His "Lectures on Homoeopathic Materia Medica" went through three editions. This is a big volume, quite unique of its kind, treating 183 remedies in 982 pages. This is a synthetic study of drugs where he has tried to build up the images of drug pictures. He taught how to study the Materia Medica, not memorizing each and every symptom of a drug, but trying to build up a notional diseased man picture with desires and aversions, mental reactions etc. The art of developing the drug image to a quasi-clinical type was Kent's great contribution. It has helped all to understand the drug and keep its picture in mind.

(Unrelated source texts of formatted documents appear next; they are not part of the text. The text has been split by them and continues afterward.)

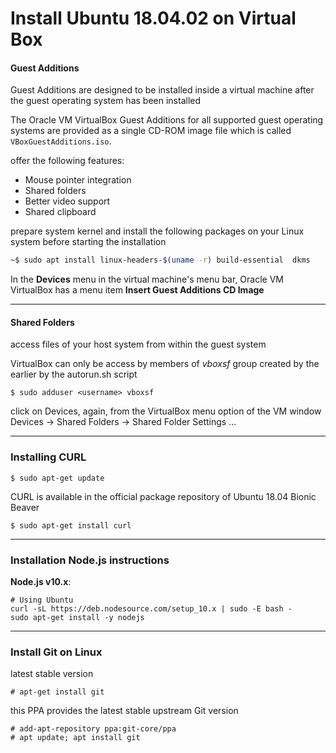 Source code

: # Install Ubuntu 18.04.02 on Virtual Box

#### Guest Additions

Guest Additions are designed to be installed inside a virtual machine after the guest operating system has been installed

The Oracle VM VirtualBox Guest Additions for all supported guest operating systems are provided as a single CD-ROM image file which is called `VBoxGuestAdditions.iso`.

offer the following features:

- Mouse pointer integration
- Shared folders
- Better video support
- Shared clipboard

prepare system kernel and  install the following packages on your Linux system before starting the installation

```sh
~$ sudo apt install linux-headers-$(uname -r) build-essential  dkms
```
In the **Devices** menu in the virtual machine's menu bar, Oracle VM VirtualBox has a menu item **Insert Guest Additions CD Image**

------


#### Shared Folders

access files of your host system from within the guest system

VirtualBox can only be access by members of  *vboxsf*  group created by the earlier by the autorun.sh script

```shell
$ sudo adduser <username> vboxsf
```
click on Devices, again, from the VirtualBox menu option of the VM window
Devices  → Shared Folders → Shared Folder Settings …

------
### Installing CURL

```shell
$ sudo apt-get update
```

CURL is available in the official package repository of Ubuntu 18.04 Bionic Beaver

```shell
$ sudo apt-get install curl
```

----

### Installation Node.js instructions

**Node.js v10.x**:

```shell
# Using Ubuntu
curl -sL https://deb.nodesource.com/setup_10.x | sudo -E bash -
sudo apt-get install -y nodejs
```

------

### Install Git on Linux

latest stable version

```shell
# apt-get install git
```

this PPA provides the latest stable upstream Git version

```shell
# add-apt-repository ppa:git-core/ppa
# apt update; apt install git
```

Finally, his most important work is his Repertory of Homoeopathic Materia Medica. He was inspired by Dr. E.J. Lee's Repertory and Boenninghausen's Repertory. Volumes have been written by grateful students and scholars on its fantastic uses and accuracy.
In the last days of his life Kent was very frail. Even when his health was failing and death was drawing near, he struggled to continue the Repertory work, writing a little and then lie down to take rest for a while. His magnificent courage kept him at work all the time. It was wonderful to think that a man should do so much in order to leave a work by which humanity should benefit.
Apart from the above three main books he had written a small booklet, "What the Doctor Needs to Know in Order to Make a Successful Prescription" and edited many journals on Homoeopathy.
He MADE many great homoeopaths. He started a New Kentian Era of a "Classical Homoeopathy" developed further by Doctors like Pierre Schmidt. He is one of the five immortals of Homoeopathy.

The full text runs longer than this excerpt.